The data:
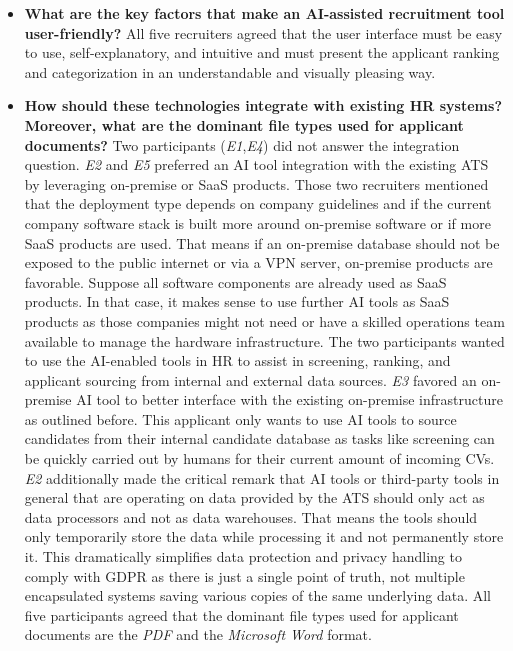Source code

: \documentclass[draft,final]{thesisclass} %
\begin{document}
\begin{enumerate}
    \begin{itemize}
        \item \textbf{What are the key factors that make an \acs{AI}-assisted recruitment tool user-friendly?}
        All five recruiters agreed that the user interface must be easy to use, self-explanatory, and intuitive and must present the applicant ranking and categorization in an understandable and visually pleasing way.
        \item \textbf{How should these technologies integrate with existing \acs{HR} systems? Moreover, what are the dominant file types used for applicant documents?}
        Two participants (\textit{E1},\textit{E4}) did not answer the integration question. \textit{E2} and \textit{E5} preferred an \acs{AI} tool integration with the existing \acs{ATS} by leveraging on-premise or \acs{SaaS} products. Those two recruiters mentioned that the deployment type depends on company guidelines and if the current company software stack is built more around on-premise software or if more \acs{SaaS} products are used. That means if an on-premise database should not be exposed to the public internet or via a VPN server, on-premise products are favorable. Suppose all software components are already used as \acs{SaaS} products. In that case, it makes sense to use further \acs{AI} tools as \acs{SaaS} products as those companies might not need or have a skilled operations team available to manage the hardware infrastructure. The two participants wanted to use the \acs{AI}-enabled tools in \acs{HR} to assist in screening, ranking, and applicant sourcing from internal and external data sources.
        \textit{E3} favored an on-premise \acs{AI} tool to better interface with the existing on-premise infrastructure as outlined before. This applicant only wants to use \acs{AI} tools to source candidates from their internal candidate database as tasks like screening can be quickly carried out by humans for their current amount of incoming \acs{CV}s.
        \textit{E2} additionally made the critical remark that \acs{AI} tools or third-party tools in general that are operating on data provided by the \acs{ATS} should only act as data processors and not as data warehouses. That means the tools should only temporarily store the data while processing it and not permanently store it.
        This dramatically simplifies data protection and privacy handling to comply with \acs{GDPR} as there is just a single point of truth, not multiple encapsulated systems saving various copies of the same underlying data.
        All five participants agreed that the dominant file types used for applicant documents are the \textit{PDF} and the \textit{Microsoft Word} format.

\end{itemize}
\end{enumerate}
\end{document}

Task directions: Across the entries, each line containing the word "file" is to be counted once; the total alone is to be given.

Result below: 2